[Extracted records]
★ ★ ★ ★ ★ ★ ★

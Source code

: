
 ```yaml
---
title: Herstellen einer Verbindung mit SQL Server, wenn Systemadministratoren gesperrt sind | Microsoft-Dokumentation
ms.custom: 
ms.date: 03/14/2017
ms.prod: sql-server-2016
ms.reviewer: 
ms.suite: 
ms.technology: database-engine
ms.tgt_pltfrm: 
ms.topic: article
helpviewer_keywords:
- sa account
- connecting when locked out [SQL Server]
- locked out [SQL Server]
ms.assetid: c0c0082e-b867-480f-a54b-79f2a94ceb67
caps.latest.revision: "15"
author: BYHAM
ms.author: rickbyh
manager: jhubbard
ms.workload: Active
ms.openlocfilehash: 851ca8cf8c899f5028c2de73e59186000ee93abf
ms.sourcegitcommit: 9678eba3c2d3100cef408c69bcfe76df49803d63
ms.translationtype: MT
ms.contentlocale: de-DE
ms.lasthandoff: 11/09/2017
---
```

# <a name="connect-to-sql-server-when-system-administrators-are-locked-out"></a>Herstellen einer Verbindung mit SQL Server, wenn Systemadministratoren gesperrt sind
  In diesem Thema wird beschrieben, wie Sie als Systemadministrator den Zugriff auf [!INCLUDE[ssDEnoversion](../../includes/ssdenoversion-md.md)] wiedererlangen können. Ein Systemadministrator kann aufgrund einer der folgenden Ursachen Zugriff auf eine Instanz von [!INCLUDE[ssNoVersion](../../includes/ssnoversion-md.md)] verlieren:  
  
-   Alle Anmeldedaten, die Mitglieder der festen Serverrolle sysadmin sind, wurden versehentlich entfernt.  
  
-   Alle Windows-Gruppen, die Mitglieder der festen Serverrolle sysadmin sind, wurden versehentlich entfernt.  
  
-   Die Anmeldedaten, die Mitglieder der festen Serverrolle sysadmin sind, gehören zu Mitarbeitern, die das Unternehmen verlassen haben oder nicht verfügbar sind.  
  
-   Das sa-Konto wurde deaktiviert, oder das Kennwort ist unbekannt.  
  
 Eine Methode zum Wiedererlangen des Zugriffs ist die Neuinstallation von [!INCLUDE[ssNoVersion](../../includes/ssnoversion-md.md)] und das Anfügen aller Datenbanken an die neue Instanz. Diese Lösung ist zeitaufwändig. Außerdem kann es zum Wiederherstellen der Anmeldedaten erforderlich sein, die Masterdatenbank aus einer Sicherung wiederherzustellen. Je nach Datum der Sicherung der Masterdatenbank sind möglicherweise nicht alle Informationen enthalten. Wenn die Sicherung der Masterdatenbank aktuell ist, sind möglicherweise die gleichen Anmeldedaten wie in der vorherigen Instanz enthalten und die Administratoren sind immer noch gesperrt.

★ ★ ★ ★ ★ ★ ★

» BRIEF:
Could you restate every record word for word?

» SOLUTION TO THIS EXERCISE:
Source code

:
 ```yaml
---
title: Herstellen einer Verbindung mit SQL Server, wenn Systemadministratoren gesperrt sind | Microsoft-Dokumentation
ms.custom: 
ms.date: 03/14/2017
ms.prod: sql-server-2016
ms.reviewer: 
ms.suite: 
ms.technology: database-engine
ms.tgt_pltfrm: 
ms.topic: article
helpviewer_keywords:
- sa account
- connecting when locked out [SQL Server]
- locked out [SQL Server]
ms.assetid: c0c0082e-b867-480f-a54b-79f2a94ceb67
caps.latest.revision: "15"
author: BYHAM
ms.author: rickbyh
manager: jhubbard
ms.workload: Active
ms.openlocfilehash: 851ca8cf8c899f5028c2de73e59186000ee93abf
ms.sourcegitcommit: 9678eba3c2d3100cef408c69bcfe76df49803d63
ms.translationtype: MT
ms.contentlocale: de-DE
ms.lasthandoff: 11/09/2017
---
```

# <a name="connect-to-sql-server-when-system-administrators-are-locked-out"></a>Herstellen einer Verbindung mit SQL Server, wenn Systemadministratoren gesperrt sind
  In diesem Thema wird beschrieben, wie Sie als Systemadministrator den Zugriff auf [!INCLUDE[ssDEnoversion](../../includes/ssdenoversion-md.md)] wiedererlangen können. Ein Systemadministrator kann aufgrund einer der folgenden Ursachen Zugriff auf eine Instanz von [!INCLUDE[ssNoVersion](../../includes/ssnoversion-md.md)] verlieren:  
  
-   Alle Anmeldedaten, die Mitglieder der festen Serverrolle sysadmin sind, wurden versehentlich entfernt.  
  
-   Alle Windows-Gruppen, die Mitglieder der festen Serverrolle sysadmin sind, wurden versehentlich entfernt.  
  
-   Die Anmeldedaten, die Mitglieder der festen Serverrolle sysadmin sind, gehören zu Mitarbeitern, die das Unternehmen verlassen haben oder nicht verfügbar sind.  
  
-   Das sa-Konto wurde deaktiviert, oder das Kennwort ist unbekannt.  
  
 Eine Methode zum Wiedererlangen des Zugriffs ist die Neuinstallation von [!INCLUDE[ssNoVersion](../../includes/ssnoversion-md.md)] und das Anfügen aller Datenbanken an die neue Instanz. Diese Lösung ist zeitaufwändig. Außerdem kann es zum Wiederherstellen der Anmeldedaten erforderlich sein, die Masterdatenbank aus einer Sicherung wiederherzustellen. Je nach Datum der Sicherung der Masterdatenbank sind möglicherweise nicht alle Informationen enthalten. Wenn die Sicherung der Masterdatenbank aktuell ist, sind möglicherweise die gleichen Anmeldedaten wie in der vorherigen Instanz enthalten und die Administratoren sind immer noch gesperrt.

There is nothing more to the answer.